*** Begin section ***

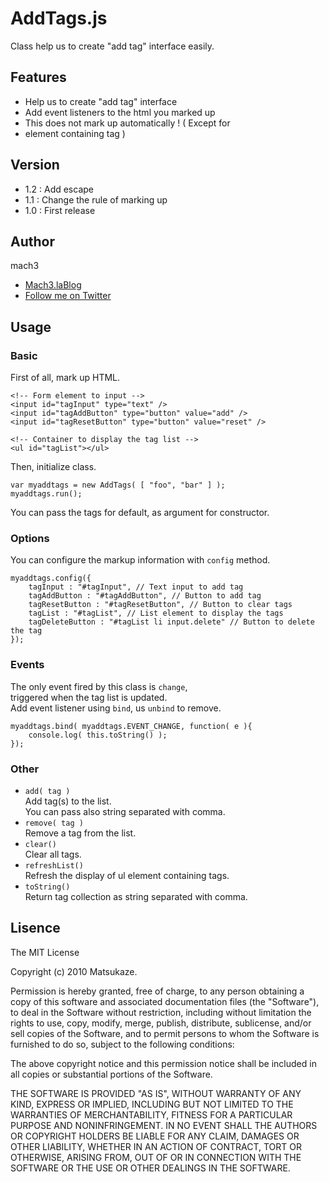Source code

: # AddTags.js

Class help us to create "add tag" interface easily.

## Features

- Help us to create "add tag" interface
- Add event listeners to the html you marked up
- This does not mark up automatically !
  ( Except for <li> element containing tag )

## Version

- 1.2 : Add escape
- 1.1 : Change the rule of marking up
- 1.0 : First release

## Author

mach3

- [Mach3.laBlog](http://blog.mach3.jp)
- [Follow me on Twitter](http://twitter.com/mach3ss)

## Usage

### Basic

First of all, mark up HTML.
	
	<!-- Form element to input -->
	<input id="tagInput" type="text" />
	<input id="tagAddButton" type="button" value="add" />
	<input id="tagResetButton" type="button" value="reset" />
	
	<!-- Container to display the tag list -->
	<ul id="tagList"></ul>

Then, initialize class.

	var myaddtags = new AddTags( [ "foo", "bar" ] );
	myaddtags.run();

You can pass the tags for default, as argument for constructor.

### Options

You can configure the markup information with `config` method.

	myaddtags.config({
		tagInput : "#tagInput", // Text input to add tag
		tagAddButton : "#tagAddButton", // Button to add tag
		tagResetButton : "#tagResetButton", // Button to clear tags
		tagList : "#tagList", // List element to display the tags
		tagDeleteButton : "#tagList li input.delete" // Button to delete the tag
	});

### Events

The only event fired by this class is `change`,  
triggered when the tag list is updated.  
Add event listener using `bind`, us `unbind` to remove.

	myaddtags.bind( myaddtags.EVENT_CHANGE, function( e ){
		console.log( this.toString() );
	});

### Other

- `add( tag )`  
	Add tag(s) to the list.  
	You can pass also string separated with comma.
- `remove( tag )`  
	Remove a tag from the list.
- `clear()`  
	Clear all tags.
- `refreshList()`  
	Refresh the display of ul element containing tags.
- `toString()`  
	Return tag collection as string separated with comma.

## Lisence

The MIT License

Copyright (c) 2010 Matsukaze.

Permission is hereby granted, free of charge, to any person obtaining a copy
of this software and associated documentation files (the "Software"), to deal
in the Software without restriction, including without limitation the rights
to use, copy, modify, merge, publish, distribute, sublicense, and/or sell
copies of the Software, and to permit persons to whom the Software is
furnished to do so, subject to the following conditions:

The above copyright notice and this permission notice shall be included in
all copies or substantial portions of the Software.

THE SOFTWARE IS PROVIDED "AS IS", WITHOUT WARRANTY OF ANY KIND, EXPRESS OR
IMPLIED, INCLUDING BUT NOT LIMITED TO THE WARRANTIES OF MERCHANTABILITY,
FITNESS FOR A PARTICULAR PURPOSE AND NONINFRINGEMENT. IN NO EVENT SHALL THE
AUTHORS OR COPYRIGHT HOLDERS BE LIABLE FOR ANY CLAIM, DAMAGES OR OTHER
LIABILITY, WHETHER IN AN ACTION OF CONTRACT, TORT OR OTHERWISE, ARISING FROM,
OUT OF OR IN CONNECTION WITH THE SOFTWARE OR THE USE OR OTHER DEALINGS IN
THE SOFTWARE.

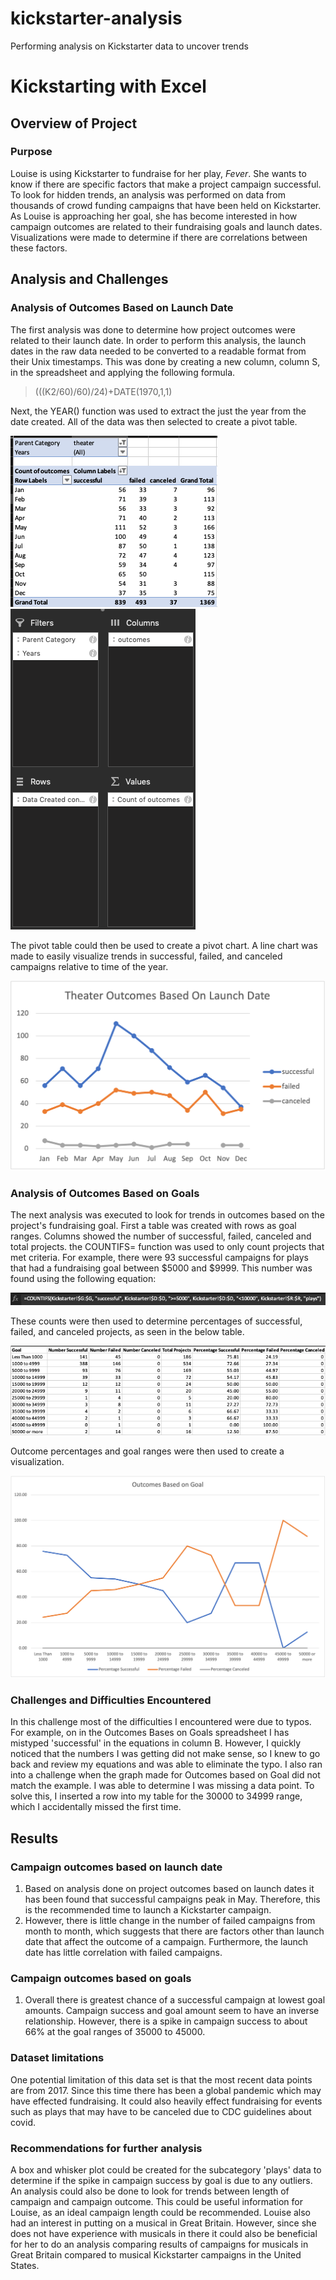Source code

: # kickstarter-analysis
Performing analysis on Kickstarter data to uncover trends 

# Kickstarting with Excel

## Overview of Project

### Purpose

Louise is using Kickstarter to fundraise for her play, *Fever*.  She wants to know if there are specific factors that make a project campaign successful. To look for hidden trends, an analysis was performed on data from thousands of crowd funding campaigns that have been held on Kickstarter. As Louise is approaching her goal, she has become interested in how campaign outcomes are related to their fundraising goals and launch dates. Visualizations were made to determine if there are correlations between these factors. 

## Analysis and Challenges

### Analysis of Outcomes Based on Launch Date
The first analysis was done to determine how project outcomes were related to their launch date. In order to perform this analysis, the launch dates in the raw data needed to be converted to a readable format from their Unix timestamps. This was done by creating a new column, column S, in the spreadsheet and applying the following formula.

>(((K2/60)/60)/24)+DATE(1970,1,1)

Next, the YEAR() function was used to extract the just the year from the date created. All of the data was then selected to create a pivot table. 

![Pivot Table](images/pivottable1.png) ![Pivot Table Fields](images/fields1.png)

The pivot table could then be used to create a pivot chart. A line chart was made to easily visualize trends in successful, failed, and canceled campaigns relative to time of the year. 

![Theater Outcomes Based on Launch Date](resources/Theater_Outcomes_vs_Launch.png)

### Analysis of Outcomes Based on Goals
The next analysis was executed to look for trends in outcomes based on the project's fundraising goal. First a table was created with rows as goal ranges. Columns showed the number of successful, failed, canceled and total projects. the COUNTIFS= function was used to only count projects that met criteria. For example, there were 93 successful campaigns for plays that had a fundraising goal between $5000 and $9999. This number was found using the following equation:

![COUNTIFS example](images/b4equation.png) 

These counts were then used to determine percentages of successful, failed, and canceled projects, as seen in the below table. 

![Goals and Outcomes Table](images/goals_outcomes_table.png)

Outcome percentages and goal ranges were then used to create a visualization. 

![line graph](resources/Outcomes_vs_Goals.png)

### Challenges and Difficulties Encountered
In this challenge most of the difficulties I encountered were due to typos. For example, on in the Outcomes Bases on Goals spreadsheet I has mistyped 'successful' in the equations in column B. However, I quickly noticed that the numbers I was getting did not make sense, so I knew to go back and review my equations and was able to eliminate the typo. I also ran into a challenge when the graph made for Outcomes based on Goal did not match the example. I was able to determine I was missing a data point. To solve this, I inserted a row into my table for the 30000 to 34999 range, which I accidentally missed the first time.  

## Results

### Campaign outcomes based on launch date
1. Based on analysis done on project outcomes based on launch dates it has been found that successful campaigns peak in May. Therefore, this is the recommended time to launch a Kickstarter campaign. 
2. However, there is little change in the number of failed campaigns from month to month, which suggests that there are factors other than launch date that affect the outcome of a campaign. Furthermore, the launch date has little correlation with failed campaigns. 
### Campaign outcomes based on goals
1. Overall there is greatest chance of a successful campaign at lowest goal amounts. Campaign success and goal amount seem to have an inverse relationship. However, there is a spike in campaign success to about 66% at the goal ranges of 35000 to 45000. 
   
### Dataset limitations
One potential limitation of this data set is that the most recent data points are from 2017. Since this time there has been a global pandemic which may have effected fundraising. It could also heavily effect fundraising for events such as plays that may have to be canceled due to CDC guidelines about covid. 

### Recommendations for further analysis
A box and whisker plot could be created for the subcategory 'plays' data to determine if the spike in campaign success by goal is due to any outliers. An analysis could also be done to look for trends between length of campaign and campaign outcome. This could be useful information for Louise, as an ideal campaign length could be recommended. 
Louise also had an interest in putting on a musical in Great Britain. However, since she does not have experience with musicals in there it could also be beneficial for her to do an analysis comparing results of campaigns for musicals in Great Britain compared to musical Kickstarter campaigns in the United States.

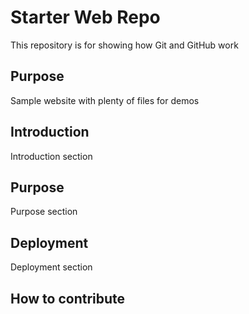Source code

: # Starter Web Repo

This repository is for showing how Git and GitHub work

## Purpose

Sample website with plenty of files for demos

## Introduction

Introduction section

## Purpose

Purpose section

## Deployment

Deployment section

## How to contribute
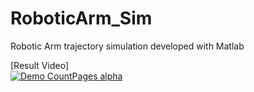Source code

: # RoboticArm_Sim
Robotic Arm trajectory simulation developed with Matlab

[Result Video]\
[![Demo CountPages alpha](https://j.gifs.com/86GBV2.gif)](https://youtu.be/j_OYeAVVTjs)
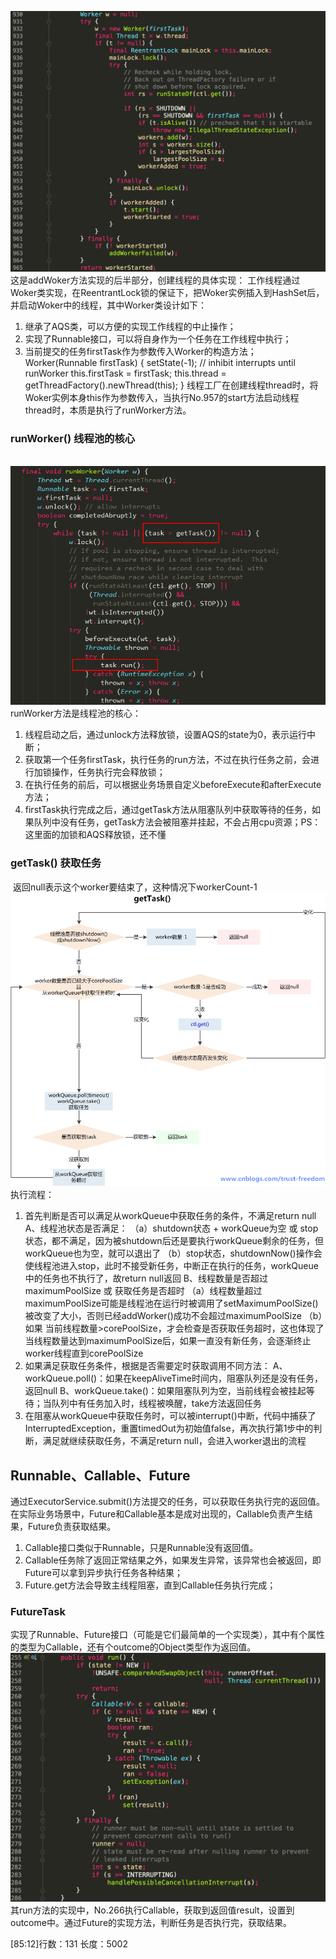 
![java_threadpool_addworker_2](https://raw.githubusercontent.com/yetao93/JavaNote/master/md_pic/java_threadpool_addworker_2.png "java_threadpool_addworker_2")
​
这是addWoker方法实现的后半部分，创建线程的具体实现：
​
工作线程通过Woker类实现，在ReentrantLock锁的保证下，把Woker实例插入到HashSet后，并启动Woker中的线程，其中Worker类设计如下：
1. 继承了AQS类，可以方便的实现工作线程的中止操作；
2. 实现了Runnable接口，可以将自身作为一个任务在工作线程中执行；
3. 当前提交的任务firstTask作为参数传入Worker的构造方法；
​
        Worker(Runnable firstTask) {
            setState(-1); // inhibit interrupts until runWorker
            this.firstTask = firstTask;
            this.thread = getThreadFactory().newThread(this);
        }
​
线程工厂在创建线程thread时，将Woker实例本身this作为参数传入，当执行No.957的start方法启动线程thread时，本质是执行了runWorker方法。
​
### runWorker() 线程池的核心
​
![java_threadpool_runworker](https://raw.githubusercontent.com/yetao93/JavaNote/master/md_pic/java_threadpool_runworker.png "java_threadpool_runworker")
​
runWorker方法是线程池的核心：
1. 线程启动之后，通过unlock方法释放锁，设置AQS的state为0，表示运行中断；
2. 获取第一个任务firstTask，执行任务的run方法，不过在执行任务之前，会进行加锁操作，任务执行完会释放锁；
3. 在执行任务的前后，可以根据业务场景自定义beforeExecute和afterExecute方法；
4. firstTask执行完成之后，通过getTask方法从阻塞队列中获取等待的任务，如果队列中没有任务，getTask方法会被阻塞并挂起，不会占用cpu资源；
​
PS：这里面的加锁和AQS释放锁，还不懂
​
### getTask() 获取任务
​
返回null表示这个worker要结束了，这种情况下workerCount-1
​
![java_threadpool_gettask](https://raw.githubusercontent.com/yetao93/JavaNote/master/md_pic/java_threadpool_gettask.png "java_threadpool_gettask")
​
执行流程：
1. 首先判断是否可以满足从workQueue中获取任务的条件，不满足return null
    A、线程池状态是否满足：
        （a）shutdown状态 + workQueue为空 或 stop状态，都不满足，因为被shutdown后还是要执行workQueue剩余的任务，但workQueue也为空，就可以退出了
        （b）stop状态，shutdownNow()操作会使线程池进入stop，此时不接受新任务，中断正在执行的任务，workQueue中的任务也不执行了，故return null返回
    B、线程数量是否超过maximumPoolSize 或 获取任务是否超时
        （a）线程数量超过maximumPoolSize可能是线程池在运行时被调用了setMaximumPoolSize()被改变了大小，否则已经addWorker()成功不会超过maximumPoolSize
        （b）如果 当前线程数量>corePoolSize，才会检查是否获取任务超时，这也体现了当线程数量达到maximumPoolSize后，如果一直没有新任务，会逐渐终止worker线程直到corePoolSize
2. 如果满足获取任务条件，根据是否需要定时获取调用不同方法：
    A、workQueue.poll()：如果在keepAliveTime时间内，阻塞队列还是没有任务，返回null
    B、workQueue.take()：如果阻塞队列为空，当前线程会被挂起等待；当队列中有任务加入时，线程被唤醒，take方法返回任务
3. 在阻塞从workQueue中获取任务时，可以被interrupt()中断，代码中捕获了InterruptedException，重置timedOut为初始值false，再次执行第1步中的判断，满足就继续获取任务，不满足return null，会进入worker退出的流程
​
​
## Runnable、Callable、Future
​
通过ExecutorService.submit()方法提交的任务，可以获取任务执行完的返回值。
​
在实际业务场景中，Future和Callable基本是成对出现的，Callable负责产生结果，Future负责获取结果。
1. Callable接口类似于Runnable，只是Runnable没有返回值。
2. Callable任务除了返回正常结果之外，如果发生异常，该异常也会被返回，即Future可以拿到异步执行任务各种结果；
3. Future.get方法会导致主线程阻塞，直到Callable任务执行完成；
​
### FutureTask
​
实现了Runnable、Future接口（可能是它们最简单的一个实现类），其中有个属性的类型为Callable，还有个outcome的Object类型作为返回值。
​
![java_futuretask_run](https://raw.githubusercontent.com/yetao93/JavaNote/master/md_pic/java_futuretask_run.png "java_futuretask_run")
​
其run方法的实现中，No.266执行Callable，获取到返回值result，设置到outcome中。
​
通过Future的实现方法，判断任务是否执行完，获取结果。
​

[85:12]行数：131 长度：5002

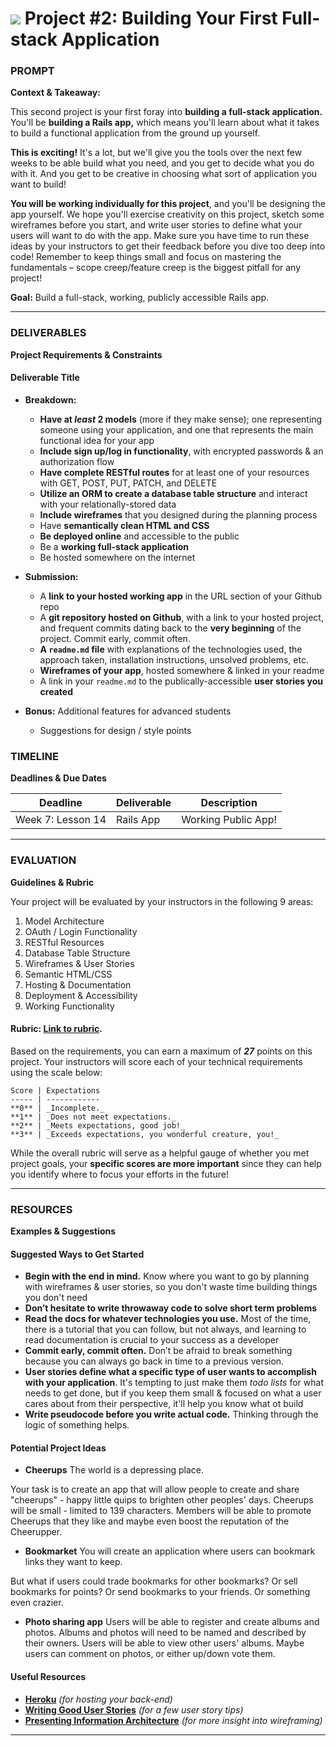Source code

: # ![](https://ga-dash.s3.amazonaws.com/production/assets/logo-9f88ae6c9c3871690e33280fcf557f33.png) Project #2: Building Your First Full-stack Application

### PROMPT
**Context & Takeaway:**

This second project is your first foray into **building a full-stack application.** You'll be **building a Rails app,** which means you'll learn about what it takes to build a functional application from the ground up yourself.

**This is exciting!** It's a lot, but we'll give you the tools over the next few weeks to be able build what you need, and you get to decide what you do with it. And you get to be creative in choosing what sort of application you want to build!

**You will be working individually for this project**, and you'll be designing the app yourself. We hope you'll exercise creativity on this project, sketch some wireframes before you start, and write user stories to define what your users will want to do with the app. Make sure you have time to run these ideas by your instructors to get their feedback before you dive too deep into code! Remember to keep things small and focus on mastering the fundamentals – scope creep/feature creep is the biggest pitfall for any project!

**Goal:** Build a full-stack, working, publicly accessible Rails app.

---
### DELIVERABLES
**Project Requirements & Constraints**

#### Deliverable Title
- **Breakdown:**
  * **Have at _least_ 2 models** (more if they make sense); one representing someone using your application, and one that represents the main functional idea for your app
  * **Include sign up/log in functionality**, with encrypted passwords & an authorization flow
  * **Have complete RESTful routes** for at least one of your resources with GET, POST, PUT, PATCH, and DELETE
  * **Utilize an ORM to create a database table structure** and interact with your relationally-stored data
  * **Include wireframes** that you designed during the planning process
  * Have **semantically clean HTML and CSS**
  * **Be deployed online** and accessible to the public
  * Be a **working full-stack application**
  * Be hosted somewhere on the internet

- **Submission:**
    - A **link to your hosted working app** in the URL section of your Github repo
    - A **git repository hosted on Github**, with a link to your hosted project,  and frequent commits dating back to the **very beginning** of the project. Commit early, commit often.
    - **A ``readme.md`` file** with explanations of the technologies used, the approach taken, installation instructions, unsolved problems, etc.
    - **Wireframes of your app**, hosted somewhere & linked in your readme
    - A link in your ``readme.md`` to the publically-accessible **user stories you created**

- **Bonus:** Additional features for advanced students
    - Suggestions for design / style points

### TIMELINE
**Deadlines & Due Dates**

| Deadline | Deliverable| Description |
|:-:|---|---|
| Week 7: Lesson 14 | Rails App  | Working Public App!  |

---

### EVALUATION
**Guidelines & Rubric** 

Your project will be evaluated by your instructors in the following 9 areas:

1. Model Architecture
2. OAuth / Login Functionality
3. RESTful Resources
4. Database Table Structure
5. Wireframes & User Stories
6. Semantic HTML/CSS
7. Hosting & Documentation
8. Deployment & Accessibility 
9. Working Functionality

#### Rubric: [Link to rubric](#). 

Based on the requirements, you can earn a maximum of ***27*** points on this project. Your instructors will score each of your technical requirements using the scale below:

    Score | Expectations
    ----- | ------------
    **0** | _Incomplete._
    **1** | _Does not meet expectations._
    **2** | _Meets expectations, good job!_
    **3** | _Exceeds expectations, you wonderful creature, you!_

While the overall rubric will serve as a helpful gauge of whether you met project goals, your __specific scores are more important__ since they can help you identify where to focus your efforts in the future!

---

### RESOURCES
**Examples & Suggestions**

#### Suggested Ways to Get Started
* **Begin with the end in mind.** Know where you want to go by planning with wireframes & user stories, so you don't waste time building things you don't need
* **Don’t hesitate to write throwaway code to solve short term problems**
* **Read the docs for whatever technologies you use.** Most of the time, there is a tutorial that you can follow, but not always, and learning to read documentation is crucial to your success as a developer
* **Commit early, commit often.** Don’t be afraid to break something because you can always go back in time to a previous version.
* **User stories define what a specific type of user wants to accomplish with your application**. It's tempting to just make them _todo lists_ for what needs to get done, but if you keep them small & focused on what a user cares about from their perspective, it'll help you know what ot build
* **Write pseudocode before you write actual code.** Thinking through the logic of something helps.


#### Potential Project Ideas

- **Cheerups**
The world is a depressing place.

Your task is to create an app that will allow people to create and share "cheerups" - happy little quips to brighten other peoples' days. Cheerups will be small - limited to 139 characters. Members will be able to promote Cheerups that they like and maybe even boost the reputation of the Cheerupper.

- **Bookmarket**
You will create an application where users can bookmark links they want to keep.

But what if users could trade bookmarks for other bookmarks? Or sell bookmarks for points? Or send bookmarks to your friends. Or something even crazier.

- **Photo sharing app**
Users will be able to register and create albums and photos. Albums and photos will need to be named and described by their owners. Users will be able to view other users' albums. Maybe users can comment on photos, or either up/down vote them.


#### Useful Resources

* **[Heroku](http://www.heroku.com)** _(for hosting your back-end)_
* **[Writing Good User Stories](http://www.mariaemerson.com/user-stories/)** _(for a few user story tips)_
* **[Presenting Information Architecture](http://webstyleguide.com/wsg3/3-information-architecture/4-presenting-information.html)** _(for more insight into wireframing)_

---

*** End section ***

**What is being asked:** In the lines above, find the word "tagList" and copy every line it occurs in.

**Task output:**
	<ul id="tagList"></ul>
		tagList : "#tagList", // List element to display the tags
		tagDeleteButton : "#tagList li input.delete" // Button to delete the tag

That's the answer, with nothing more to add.